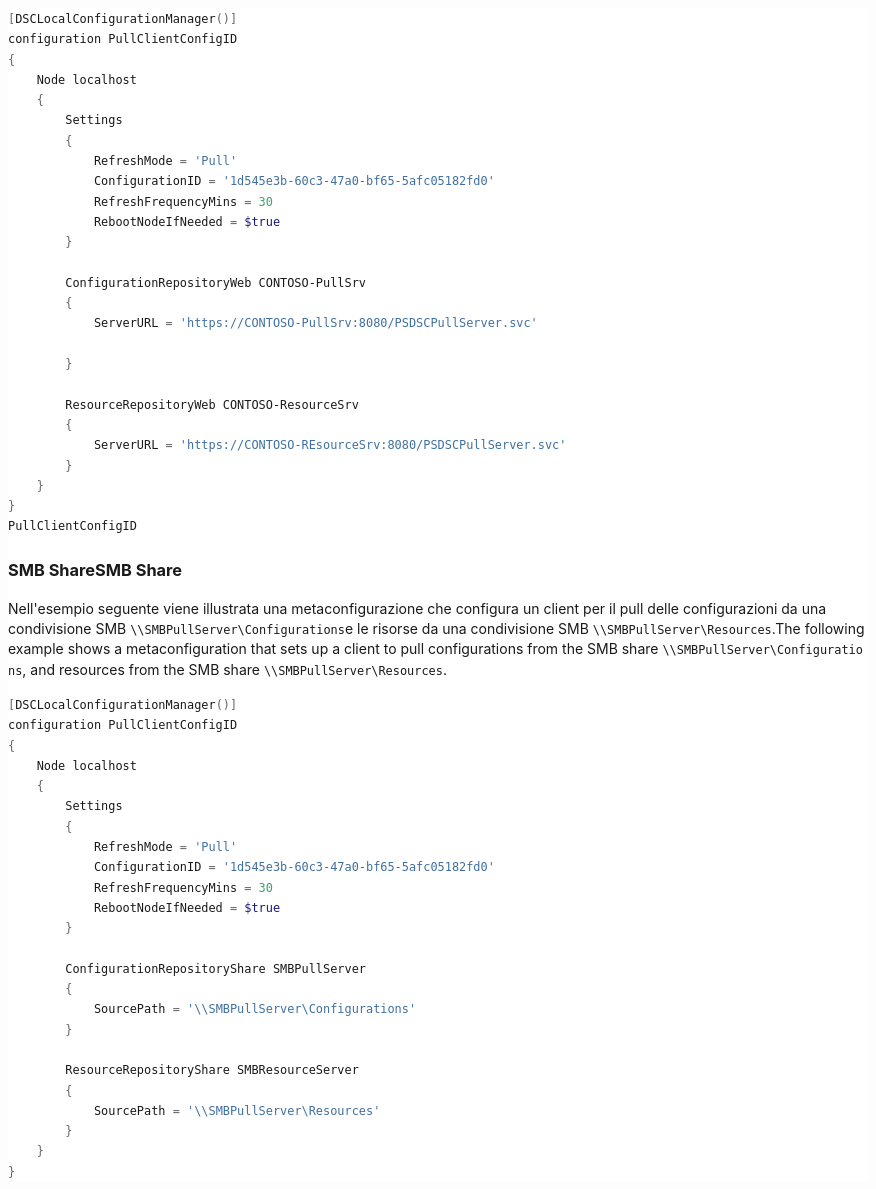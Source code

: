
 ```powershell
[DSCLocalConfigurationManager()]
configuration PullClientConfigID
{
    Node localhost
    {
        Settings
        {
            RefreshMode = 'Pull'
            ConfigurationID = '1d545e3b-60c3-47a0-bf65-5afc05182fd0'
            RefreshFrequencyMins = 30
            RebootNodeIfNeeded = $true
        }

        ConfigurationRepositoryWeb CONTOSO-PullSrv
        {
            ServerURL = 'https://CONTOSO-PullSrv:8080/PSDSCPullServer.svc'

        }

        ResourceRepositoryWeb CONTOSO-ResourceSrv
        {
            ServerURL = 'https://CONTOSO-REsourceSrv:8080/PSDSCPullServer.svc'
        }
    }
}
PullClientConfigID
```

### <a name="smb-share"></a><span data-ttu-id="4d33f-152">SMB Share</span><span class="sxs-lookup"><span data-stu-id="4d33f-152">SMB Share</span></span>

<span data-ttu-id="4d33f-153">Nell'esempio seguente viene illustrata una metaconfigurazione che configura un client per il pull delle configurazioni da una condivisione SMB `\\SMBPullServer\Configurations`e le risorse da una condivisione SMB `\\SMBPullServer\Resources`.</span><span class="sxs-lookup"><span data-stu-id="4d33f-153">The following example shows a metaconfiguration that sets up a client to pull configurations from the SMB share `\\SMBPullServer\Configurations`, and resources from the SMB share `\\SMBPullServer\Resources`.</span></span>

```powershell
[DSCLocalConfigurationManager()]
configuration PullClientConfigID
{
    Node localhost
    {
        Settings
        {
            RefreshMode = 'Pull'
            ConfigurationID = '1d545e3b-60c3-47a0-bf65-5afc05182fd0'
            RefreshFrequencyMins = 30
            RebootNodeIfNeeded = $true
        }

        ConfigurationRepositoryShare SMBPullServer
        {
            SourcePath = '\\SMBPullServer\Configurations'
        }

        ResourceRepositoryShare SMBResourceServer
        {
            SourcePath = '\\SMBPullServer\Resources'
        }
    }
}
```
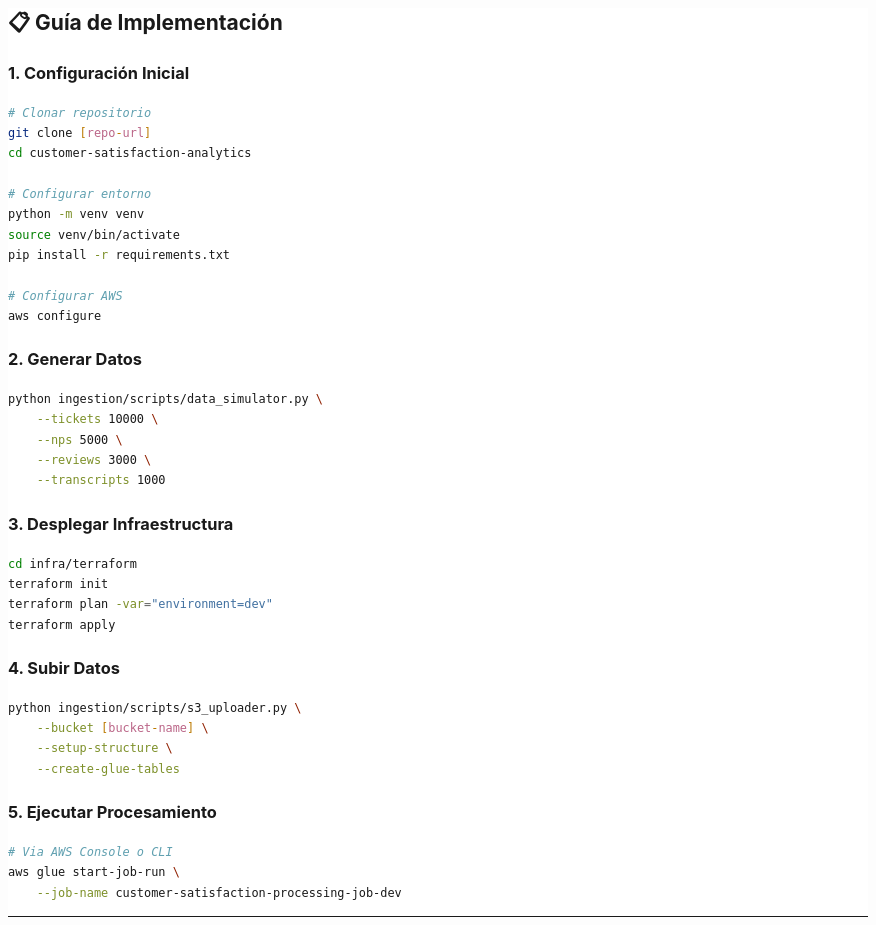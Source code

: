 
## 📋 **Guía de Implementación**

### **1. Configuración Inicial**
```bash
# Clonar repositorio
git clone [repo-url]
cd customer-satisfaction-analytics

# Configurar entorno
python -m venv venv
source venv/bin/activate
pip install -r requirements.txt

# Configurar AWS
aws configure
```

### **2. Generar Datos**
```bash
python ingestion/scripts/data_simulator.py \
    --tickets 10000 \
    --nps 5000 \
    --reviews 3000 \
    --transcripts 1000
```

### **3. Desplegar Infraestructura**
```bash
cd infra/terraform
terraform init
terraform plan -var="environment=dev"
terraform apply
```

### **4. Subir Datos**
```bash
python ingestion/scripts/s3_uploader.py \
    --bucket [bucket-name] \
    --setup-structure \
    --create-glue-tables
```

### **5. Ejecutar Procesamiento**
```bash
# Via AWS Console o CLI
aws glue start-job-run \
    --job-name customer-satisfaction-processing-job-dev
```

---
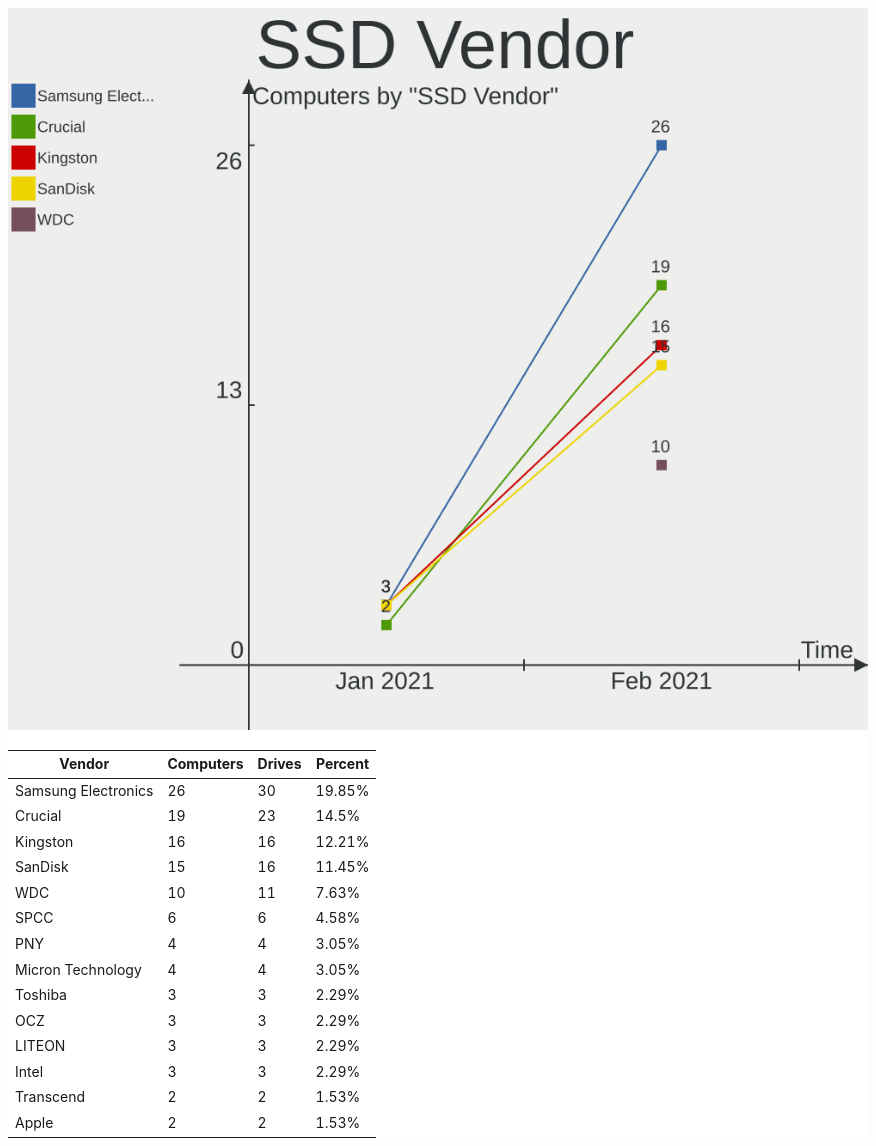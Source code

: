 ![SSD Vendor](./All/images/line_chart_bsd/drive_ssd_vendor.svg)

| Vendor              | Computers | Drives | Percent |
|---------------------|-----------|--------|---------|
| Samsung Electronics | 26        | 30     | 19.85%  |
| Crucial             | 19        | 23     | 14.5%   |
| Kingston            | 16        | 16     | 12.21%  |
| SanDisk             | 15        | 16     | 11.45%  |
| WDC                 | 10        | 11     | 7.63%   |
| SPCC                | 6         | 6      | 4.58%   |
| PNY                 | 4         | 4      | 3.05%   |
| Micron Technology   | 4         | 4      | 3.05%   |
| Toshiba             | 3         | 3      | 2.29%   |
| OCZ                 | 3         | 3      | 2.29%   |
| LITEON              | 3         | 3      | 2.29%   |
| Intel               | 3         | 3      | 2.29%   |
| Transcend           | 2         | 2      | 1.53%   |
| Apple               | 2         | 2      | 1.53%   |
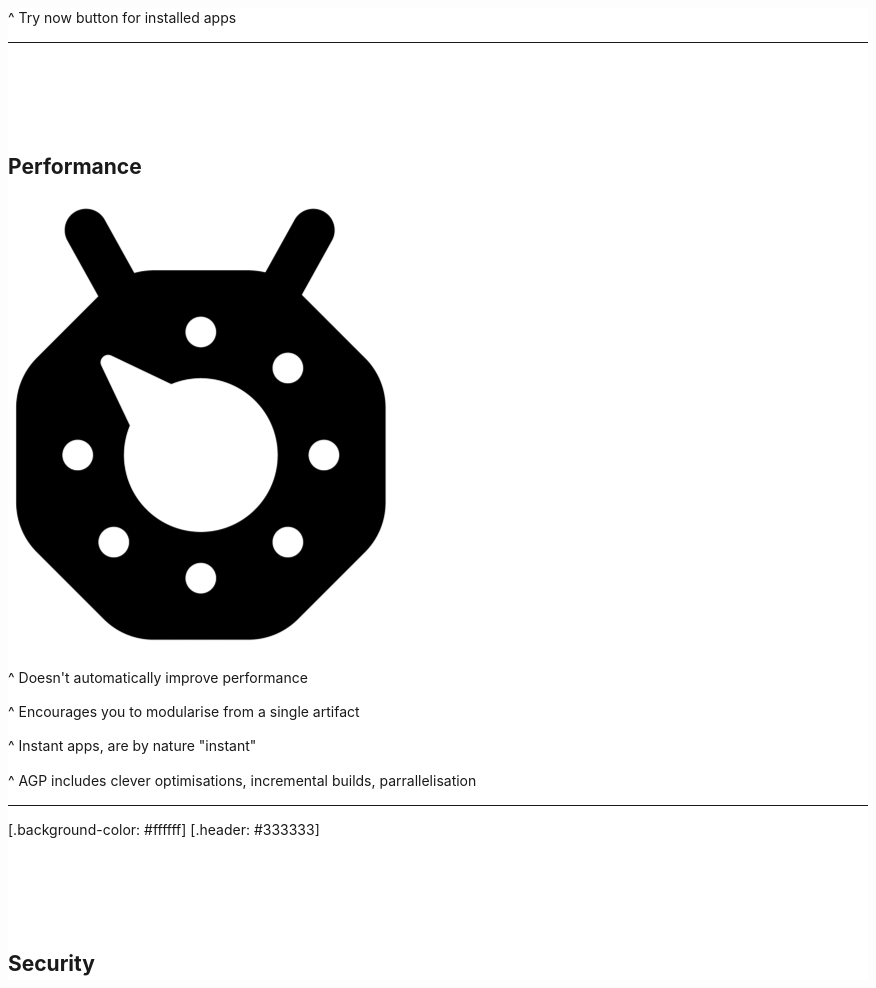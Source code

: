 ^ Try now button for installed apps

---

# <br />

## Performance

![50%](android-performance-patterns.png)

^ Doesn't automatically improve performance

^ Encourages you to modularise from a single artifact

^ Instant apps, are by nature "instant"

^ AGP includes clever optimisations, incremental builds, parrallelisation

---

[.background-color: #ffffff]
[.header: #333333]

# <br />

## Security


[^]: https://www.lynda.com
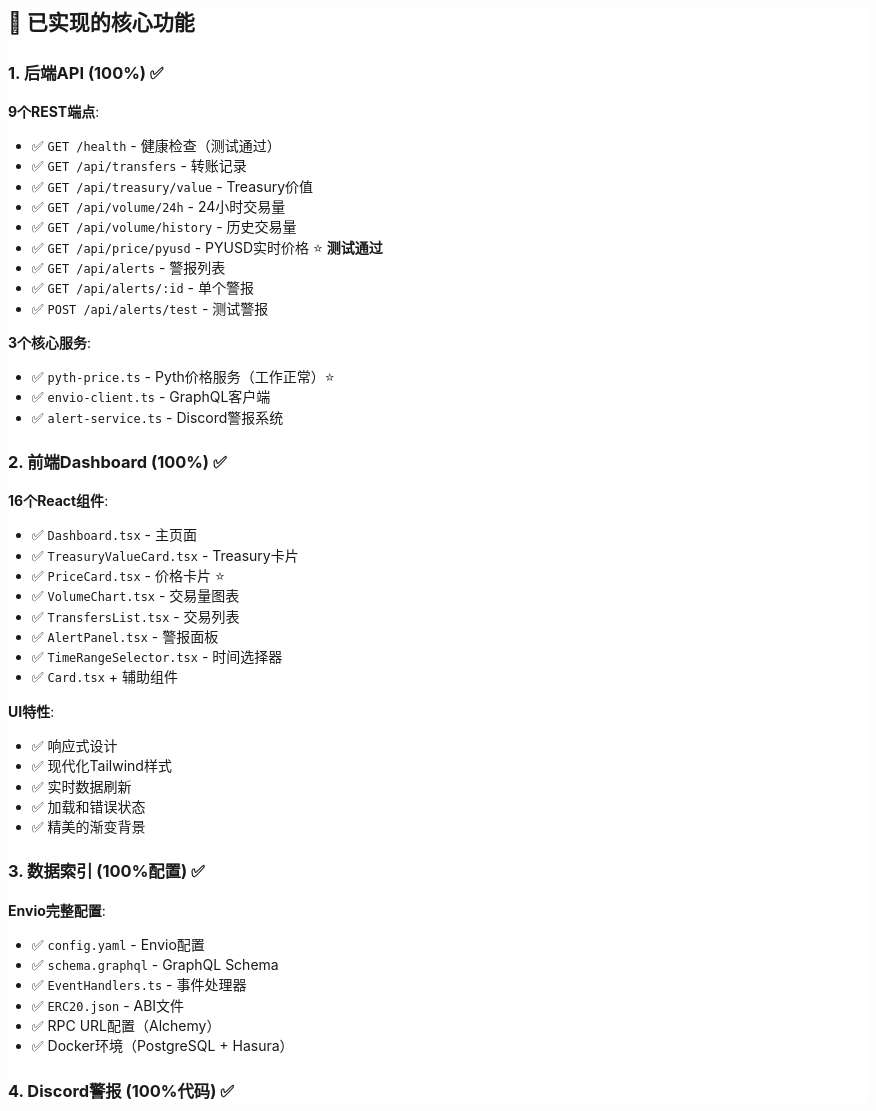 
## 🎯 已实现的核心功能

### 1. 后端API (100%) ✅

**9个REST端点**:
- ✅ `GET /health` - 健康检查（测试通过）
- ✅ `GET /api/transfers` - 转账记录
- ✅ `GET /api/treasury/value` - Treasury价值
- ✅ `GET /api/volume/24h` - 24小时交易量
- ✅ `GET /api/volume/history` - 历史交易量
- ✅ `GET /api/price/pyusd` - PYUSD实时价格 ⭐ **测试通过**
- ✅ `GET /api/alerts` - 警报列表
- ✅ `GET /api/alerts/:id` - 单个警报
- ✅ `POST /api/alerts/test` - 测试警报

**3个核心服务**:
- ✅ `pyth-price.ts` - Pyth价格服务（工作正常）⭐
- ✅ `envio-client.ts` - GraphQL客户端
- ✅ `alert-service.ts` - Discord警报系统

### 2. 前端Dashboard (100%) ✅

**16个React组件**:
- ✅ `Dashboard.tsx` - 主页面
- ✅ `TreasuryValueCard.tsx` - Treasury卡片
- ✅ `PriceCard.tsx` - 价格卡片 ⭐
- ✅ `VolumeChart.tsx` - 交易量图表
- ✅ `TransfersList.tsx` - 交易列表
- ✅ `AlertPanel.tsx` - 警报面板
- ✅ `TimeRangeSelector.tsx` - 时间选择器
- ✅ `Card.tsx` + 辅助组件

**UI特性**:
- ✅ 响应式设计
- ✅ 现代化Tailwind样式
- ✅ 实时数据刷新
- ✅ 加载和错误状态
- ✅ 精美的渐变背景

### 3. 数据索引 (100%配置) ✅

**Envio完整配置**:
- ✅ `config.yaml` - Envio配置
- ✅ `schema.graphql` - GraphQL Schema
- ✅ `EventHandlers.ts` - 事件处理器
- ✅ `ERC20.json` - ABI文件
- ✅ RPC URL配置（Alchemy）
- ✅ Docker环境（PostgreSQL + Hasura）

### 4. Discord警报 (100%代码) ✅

----

• **WHAT THE EXERCISE ASKS**
Line by line, output the material above exactly, passing over the pictures.

• **EXERCISE OUTPUT**
Source code

:
 ```powershell
[DSCLocalConfigurationManager()]
configuration PullClientConfigID
{
    Node localhost
    {
        Settings
        {
            RefreshMode = 'Pull'
            ConfigurationID = '1d545e3b-60c3-47a0-bf65-5afc05182fd0'
            RefreshFrequencyMins = 30
            RebootNodeIfNeeded = $true
        }

        ConfigurationRepositoryWeb CONTOSO-PullSrv
        {
            ServerURL = 'https://CONTOSO-PullSrv:8080/PSDSCPullServer.svc'

        }

        ResourceRepositoryWeb CONTOSO-ResourceSrv
        {
            ServerURL = 'https://CONTOSO-REsourceSrv:8080/PSDSCPullServer.svc'
        }
    }
}
PullClientConfigID
```

### <a name="smb-share"></a><span data-ttu-id="4d33f-152">SMB Share</span><span class="sxs-lookup"><span data-stu-id="4d33f-152">SMB Share</span></span>

<span data-ttu-id="4d33f-153">Nell'esempio seguente viene illustrata una metaconfigurazione che configura un client per il pull delle configurazioni da una condivisione SMB `\\SMBPullServer\Configurations`e le risorse da una condivisione SMB `\\SMBPullServer\Resources`.</span><span class="sxs-lookup"><span data-stu-id="4d33f-153">The following example shows a metaconfiguration that sets up a client to pull configurations from the SMB share `\\SMBPullServer\Configurations`, and resources from the SMB share `\\SMBPullServer\Resources`.</span></span>

```powershell
[DSCLocalConfigurationManager()]
configuration PullClientConfigID
{
    Node localhost
    {
        Settings
        {
            RefreshMode = 'Pull'
            ConfigurationID = '1d545e3b-60c3-47a0-bf65-5afc05182fd0'
            RefreshFrequencyMins = 30
            RebootNodeIfNeeded = $true
        }

        ConfigurationRepositoryShare SMBPullServer
        {
            SourcePath = '\\SMBPullServer\Configurations'
        }

        ResourceRepositoryShare SMBResourceServer
        {
            SourcePath = '\\SMBPullServer\Resources'
        }
    }
}
```
Source code

: 
## 📋 **Guía de Implementación**

### **1. Configuración Inicial**
```bash
# Clonar repositorio
git clone [repo-url]
cd customer-satisfaction-analytics

# Configurar entorno
python -m venv venv
source venv/bin/activate
pip install -r requirements.txt

# Configurar AWS
aws configure
```

### **2. Generar Datos**
```bash
python ingestion/scripts/data_simulator.py \
    --tickets 10000 \
    --nps 5000 \
    --reviews 3000 \
    --transcripts 1000
```

### **3. Desplegar Infraestructura**
```bash
cd infra/terraform
terraform init
terraform plan -var="environment=dev"
terraform apply
```

### **4. Subir Datos**
```bash
python ingestion/scripts/s3_uploader.py \
    --bucket [bucket-name] \
    --setup-structure \
    --create-glue-tables
```

### **5. Ejecutar Procesamiento**
```bash
# Via AWS Console o CLI
aws glue start-job-run \
    --job-name customer-satisfaction-processing-job-dev
```

---
Source code

: ![SSD Vendor](./All/images/line_chart_bsd/drive_ssd_vendor.svg)

| Vendor              | Computers | Drives | Percent |
|---------------------|-----------|--------|---------|
| Samsung Electronics | 26        | 30     | 19.85%  |
| Crucial             | 19        | 23     | 14.5%   |
| Kingston            | 16        | 16     | 12.21%  |
| SanDisk             | 15        | 16     | 11.45%  |
| WDC                 | 10        | 11     | 7.63%   |
| SPCC                | 6         | 6      | 4.58%   |
| PNY                 | 4         | 4      | 3.05%   |
| Micron Technology   | 4         | 4      | 3.05%   |
| Toshiba             | 3         | 3      | 2.29%   |
| OCZ                 | 3         | 3      | 2.29%   |
| LITEON              | 3         | 3      | 2.29%   |
| Intel               | 3         | 3      | 2.29%   |
| Transcend           | 2         | 2      | 1.53%   |
| Apple               | 2         | 2      | 1.53%   |
Source code

: ^ Try now button for installed apps

---

# <br />

## Performance

![50%](android-performance-patterns.png)

^ Doesn't automatically improve performance

^ Encourages you to modularise from a single artifact

^ Instant apps, are by nature "instant"

^ AGP includes clever optimisations, incremental builds, parrallelisation

---

[.background-color: #ffffff]
[.header: #333333]

# <br />

## Security


[^]: https://www.lynda.com
## 🎯 已实现的核心功能

### 1. 后端API (100%) ✅

**9个REST端点**:
- ✅ `GET /health` - 健康检查（测试通过）
- ✅ `GET /api/transfers` - 转账记录
- ✅ `GET /api/treasury/value` - Treasury价值
- ✅ `GET /api/volume/24h` - 24小时交易量
- ✅ `GET /api/volume/history` - 历史交易量
- ✅ `GET /api/price/pyusd` - PYUSD实时价格 ⭐ **测试通过**
- ✅ `GET /api/alerts` - 警报列表
- ✅ `GET /api/alerts/:id` - 单个警报
- ✅ `POST /api/alerts/test` - 测试警报

**3个核心服务**:
- ✅ `pyth-price.ts` - Pyth价格服务（工作正常）⭐
- ✅ `envio-client.ts` - GraphQL客户端
- ✅ `alert-service.ts` - Discord警报系统

### 2. 前端Dashboard (100%) ✅

**16个React组件**:
- ✅ `Dashboard.tsx` - 主页面
- ✅ `TreasuryValueCard.tsx` - Treasury卡片
- ✅ `PriceCard.tsx` - 价格卡片 ⭐
- ✅ `VolumeChart.tsx` - 交易量图表
- ✅ `TransfersList.tsx` - 交易列表
- ✅ `AlertPanel.tsx` - 警报面板
- ✅ `TimeRangeSelector.tsx` - 时间选择器
- ✅ `Card.tsx` + 辅助组件

**UI特性**:
- ✅ 响应式设计
- ✅ 现代化Tailwind样式
- ✅ 实时数据刷新
- ✅ 加载和错误状态
- ✅ 精美的渐变背景

### 3. 数据索引 (100%配置) ✅

**Envio完整配置**:
- ✅ `config.yaml` - Envio配置
- ✅ `schema.graphql` - GraphQL Schema
- ✅ `EventHandlers.ts` - 事件处理器
- ✅ `ERC20.json` - ABI文件
- ✅ RPC URL配置（Alchemy）
- ✅ Docker环境（PostgreSQL + Hasura）

### 4. Discord警报 (100%代码) ✅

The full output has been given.